Plus de trente ans après, que reste-t-il de l'utopie des pionniers d'Internet ? Le Web est devenu un gigantesque fourre-tout. A la fois supermarché dans lequel chacun cherche à ouvrir boutique et agora virtuelle où les mouvements minoritaires (les plus progressistes comme les plus réactionnaires) trouvent un terrain d'expression et, accessoirement, un public. Réservé au départ à une élite, Internet relie aujourd'hui des millions d'individus et reflète simplement la diversité des opinions et des intérêts qui s'y échangent.

" Internet pour tous ! " est devenu un slogan politique. Le Réseau pour tout le monde, certes, mais pour quoi faire ? " Quelle est la priorité ?, s'interroge Michel Elie. Un accès élitiste à un super-Réseau superpuissant ou que "tous" les habitants du monde puissent s'exprimer et s'informer dans leur langue sur le World Wide Web ? " La réponse ne se fait pas attendre. " L'Internet non marchand a plus de trente ans d'expérience, alors que le Net-business en a moins de dix. Il semble donc juste qu'il soit représenté à la hauteur de son rôle passé et futur dans toutes les instances de décision concernant le Réseau. " Alors que faire pour ressusciter l'esprit coopératif et désintéressé des pionniers d'Internet ?

" C'est au niveau des processus de discussion et de construction de tous les domaines de connaissance que l'on peut imaginer, et que dans certains cas se pratiquent déjà, le partage, l'échange et la coopération. Et c'est bien là que réside l'enjeu d'un Internet équitable, solidaire et non marchand. Non marchand ne veut pas dire que tout soit gratuit et que le Réseau ne corresponde à aucun modèle économique, ce qui semble absurde, mais que, d'une part, il soit d'une certaine façon considéré comme un service public, et que, par ailleurs, le critère majeur des décisions le concernant ne soit pas d'y gagner le maximum d'argent mais d'en faire l'outil de plus-values sociales et culturelles ", précise Michel Elie.
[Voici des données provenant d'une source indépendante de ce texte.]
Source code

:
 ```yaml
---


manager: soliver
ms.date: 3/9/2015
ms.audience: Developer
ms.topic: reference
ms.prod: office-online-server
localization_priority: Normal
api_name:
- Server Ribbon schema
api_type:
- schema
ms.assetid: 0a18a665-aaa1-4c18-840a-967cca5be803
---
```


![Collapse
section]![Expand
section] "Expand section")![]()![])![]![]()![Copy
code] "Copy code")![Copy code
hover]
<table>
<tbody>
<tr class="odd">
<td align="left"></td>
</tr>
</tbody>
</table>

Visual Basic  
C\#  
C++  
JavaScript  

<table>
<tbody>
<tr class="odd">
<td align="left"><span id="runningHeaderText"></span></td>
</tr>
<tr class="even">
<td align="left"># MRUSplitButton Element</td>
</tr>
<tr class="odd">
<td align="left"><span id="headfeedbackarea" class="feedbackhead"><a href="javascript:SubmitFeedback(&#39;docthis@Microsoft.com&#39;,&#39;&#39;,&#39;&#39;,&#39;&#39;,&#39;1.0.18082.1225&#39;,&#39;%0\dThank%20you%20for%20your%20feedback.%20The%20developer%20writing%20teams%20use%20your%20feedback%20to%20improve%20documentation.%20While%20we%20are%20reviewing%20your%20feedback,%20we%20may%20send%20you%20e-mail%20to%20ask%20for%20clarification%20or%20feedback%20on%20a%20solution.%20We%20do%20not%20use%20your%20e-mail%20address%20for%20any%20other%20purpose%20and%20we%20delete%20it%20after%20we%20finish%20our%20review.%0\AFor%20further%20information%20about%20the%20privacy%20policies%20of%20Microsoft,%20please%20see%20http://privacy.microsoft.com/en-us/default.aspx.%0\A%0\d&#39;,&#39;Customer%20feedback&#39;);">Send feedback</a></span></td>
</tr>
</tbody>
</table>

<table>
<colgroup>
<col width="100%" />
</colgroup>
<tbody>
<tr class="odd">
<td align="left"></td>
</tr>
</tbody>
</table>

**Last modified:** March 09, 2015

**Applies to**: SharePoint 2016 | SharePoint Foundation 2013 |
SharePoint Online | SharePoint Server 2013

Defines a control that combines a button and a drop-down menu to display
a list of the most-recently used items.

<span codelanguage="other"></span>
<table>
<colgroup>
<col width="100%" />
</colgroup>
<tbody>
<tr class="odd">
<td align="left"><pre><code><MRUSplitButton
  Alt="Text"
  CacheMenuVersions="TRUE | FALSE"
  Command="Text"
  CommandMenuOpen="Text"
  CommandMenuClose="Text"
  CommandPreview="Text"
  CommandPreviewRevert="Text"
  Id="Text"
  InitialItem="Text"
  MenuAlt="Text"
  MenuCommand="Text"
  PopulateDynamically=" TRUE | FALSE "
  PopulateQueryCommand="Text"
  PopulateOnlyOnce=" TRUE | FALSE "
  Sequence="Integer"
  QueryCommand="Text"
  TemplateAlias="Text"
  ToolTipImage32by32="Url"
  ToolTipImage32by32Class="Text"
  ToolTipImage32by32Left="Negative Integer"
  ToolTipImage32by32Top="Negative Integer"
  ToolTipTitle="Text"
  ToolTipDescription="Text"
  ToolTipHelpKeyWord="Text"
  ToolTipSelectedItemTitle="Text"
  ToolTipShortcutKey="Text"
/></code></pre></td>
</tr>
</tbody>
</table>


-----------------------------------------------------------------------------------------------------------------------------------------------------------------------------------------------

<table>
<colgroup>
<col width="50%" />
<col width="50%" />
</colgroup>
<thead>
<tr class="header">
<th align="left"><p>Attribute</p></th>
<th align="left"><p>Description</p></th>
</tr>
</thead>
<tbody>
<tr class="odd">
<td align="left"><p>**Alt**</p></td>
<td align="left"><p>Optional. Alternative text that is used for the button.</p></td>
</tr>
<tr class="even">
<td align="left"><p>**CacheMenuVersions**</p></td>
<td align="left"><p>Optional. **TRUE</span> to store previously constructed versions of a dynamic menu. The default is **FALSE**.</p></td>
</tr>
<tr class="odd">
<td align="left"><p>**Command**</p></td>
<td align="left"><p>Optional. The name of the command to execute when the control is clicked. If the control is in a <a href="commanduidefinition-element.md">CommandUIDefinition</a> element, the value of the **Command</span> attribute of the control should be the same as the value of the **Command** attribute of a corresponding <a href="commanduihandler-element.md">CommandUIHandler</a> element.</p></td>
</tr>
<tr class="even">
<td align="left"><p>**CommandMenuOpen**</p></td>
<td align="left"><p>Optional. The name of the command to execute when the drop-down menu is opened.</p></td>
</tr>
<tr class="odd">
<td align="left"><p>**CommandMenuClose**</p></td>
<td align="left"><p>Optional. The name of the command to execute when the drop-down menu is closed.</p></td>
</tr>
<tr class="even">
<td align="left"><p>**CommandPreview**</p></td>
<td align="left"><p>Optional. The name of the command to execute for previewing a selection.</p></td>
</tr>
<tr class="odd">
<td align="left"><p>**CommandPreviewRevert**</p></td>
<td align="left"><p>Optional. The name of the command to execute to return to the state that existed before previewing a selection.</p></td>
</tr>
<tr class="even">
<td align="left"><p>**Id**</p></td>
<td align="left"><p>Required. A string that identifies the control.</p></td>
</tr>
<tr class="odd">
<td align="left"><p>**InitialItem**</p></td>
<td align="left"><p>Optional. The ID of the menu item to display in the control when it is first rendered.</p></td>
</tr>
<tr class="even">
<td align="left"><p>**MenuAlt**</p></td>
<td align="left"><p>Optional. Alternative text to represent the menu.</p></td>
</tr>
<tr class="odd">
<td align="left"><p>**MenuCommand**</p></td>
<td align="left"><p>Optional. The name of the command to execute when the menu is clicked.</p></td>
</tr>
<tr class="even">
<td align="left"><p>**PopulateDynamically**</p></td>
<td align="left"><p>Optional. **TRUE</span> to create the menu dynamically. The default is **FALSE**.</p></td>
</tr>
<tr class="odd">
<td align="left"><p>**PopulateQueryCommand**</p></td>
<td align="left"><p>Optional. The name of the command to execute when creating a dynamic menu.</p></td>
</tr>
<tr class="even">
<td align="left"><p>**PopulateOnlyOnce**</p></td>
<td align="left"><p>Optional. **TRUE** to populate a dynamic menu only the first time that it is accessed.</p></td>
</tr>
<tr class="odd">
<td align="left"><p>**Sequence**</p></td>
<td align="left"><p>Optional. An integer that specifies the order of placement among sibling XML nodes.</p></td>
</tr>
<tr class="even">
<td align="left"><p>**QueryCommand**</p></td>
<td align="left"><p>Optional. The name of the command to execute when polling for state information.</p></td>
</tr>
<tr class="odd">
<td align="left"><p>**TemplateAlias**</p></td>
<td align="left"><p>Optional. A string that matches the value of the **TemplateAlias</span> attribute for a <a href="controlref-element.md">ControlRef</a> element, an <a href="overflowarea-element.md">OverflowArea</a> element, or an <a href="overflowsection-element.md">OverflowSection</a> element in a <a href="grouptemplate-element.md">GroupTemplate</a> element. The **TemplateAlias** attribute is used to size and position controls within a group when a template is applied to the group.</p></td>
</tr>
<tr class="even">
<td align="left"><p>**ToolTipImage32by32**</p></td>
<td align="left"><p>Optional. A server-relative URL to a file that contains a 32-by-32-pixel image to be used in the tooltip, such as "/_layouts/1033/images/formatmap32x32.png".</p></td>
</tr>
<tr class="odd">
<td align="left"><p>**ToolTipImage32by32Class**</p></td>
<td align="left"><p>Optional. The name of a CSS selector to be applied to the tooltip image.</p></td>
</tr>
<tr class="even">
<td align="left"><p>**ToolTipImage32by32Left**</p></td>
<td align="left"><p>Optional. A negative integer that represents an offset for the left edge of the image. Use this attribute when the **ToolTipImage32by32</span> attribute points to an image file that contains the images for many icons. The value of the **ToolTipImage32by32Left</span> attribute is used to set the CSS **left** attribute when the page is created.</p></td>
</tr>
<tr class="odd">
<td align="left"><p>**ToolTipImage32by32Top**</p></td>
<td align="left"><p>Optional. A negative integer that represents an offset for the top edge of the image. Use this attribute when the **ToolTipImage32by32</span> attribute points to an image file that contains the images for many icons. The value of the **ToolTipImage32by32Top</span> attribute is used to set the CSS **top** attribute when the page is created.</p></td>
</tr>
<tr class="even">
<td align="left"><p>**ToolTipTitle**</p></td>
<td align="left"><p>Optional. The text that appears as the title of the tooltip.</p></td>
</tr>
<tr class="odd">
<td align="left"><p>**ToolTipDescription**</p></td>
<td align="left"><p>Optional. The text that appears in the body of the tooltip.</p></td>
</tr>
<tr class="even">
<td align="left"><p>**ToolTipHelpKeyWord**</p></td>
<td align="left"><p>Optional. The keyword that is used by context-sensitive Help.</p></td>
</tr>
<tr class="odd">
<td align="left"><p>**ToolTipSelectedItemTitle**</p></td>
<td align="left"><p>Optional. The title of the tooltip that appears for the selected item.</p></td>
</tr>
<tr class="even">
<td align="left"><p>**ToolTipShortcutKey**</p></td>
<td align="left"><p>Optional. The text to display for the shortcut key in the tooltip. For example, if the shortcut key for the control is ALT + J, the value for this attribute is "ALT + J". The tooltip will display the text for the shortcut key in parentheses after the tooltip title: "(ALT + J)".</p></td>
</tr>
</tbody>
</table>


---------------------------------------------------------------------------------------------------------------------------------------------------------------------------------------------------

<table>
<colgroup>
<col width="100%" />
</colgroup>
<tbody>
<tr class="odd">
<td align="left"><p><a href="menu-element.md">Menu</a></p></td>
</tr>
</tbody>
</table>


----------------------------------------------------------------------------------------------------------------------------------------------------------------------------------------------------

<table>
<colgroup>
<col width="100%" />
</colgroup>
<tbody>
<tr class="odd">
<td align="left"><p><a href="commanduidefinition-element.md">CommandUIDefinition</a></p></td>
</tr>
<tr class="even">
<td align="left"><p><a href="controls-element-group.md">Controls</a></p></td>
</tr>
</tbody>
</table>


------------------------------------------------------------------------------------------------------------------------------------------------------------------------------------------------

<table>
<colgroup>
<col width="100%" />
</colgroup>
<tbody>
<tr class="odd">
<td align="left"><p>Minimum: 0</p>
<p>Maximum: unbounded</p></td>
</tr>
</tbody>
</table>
Reste que l'esprit " libertaire " des premières heures est aujourd'hui largement dilué dans celui d' " entreprise ". Et que les récentes fusions AOL-Time Warner et Vivendi-Universal, d'une part, et les volontés de régulation étatiques, d'autre part, annoncent la reprise en main d'un Réseau qui semblait, par essence, incontrôlable. " Au-delà des spéculations autour de la valeur économique de l'Internet, qui fluctue au rythme des rêves ou des craintes des investisseurs, un capital de contenus et d'usages s'accumule régulièrement, qui correspond à une valeur sociale et sociétale qu'il faudra bien, un jour, considérer comme le véritable enjeu de l'Internet ", exhorte le jeune retraité Michel Elie, qui a depuis longtemps quitté les bancs de l'université de Californie et poursuit désormais son combat à Montpellier, à la tête de l'Observatoire des usages d'Internet.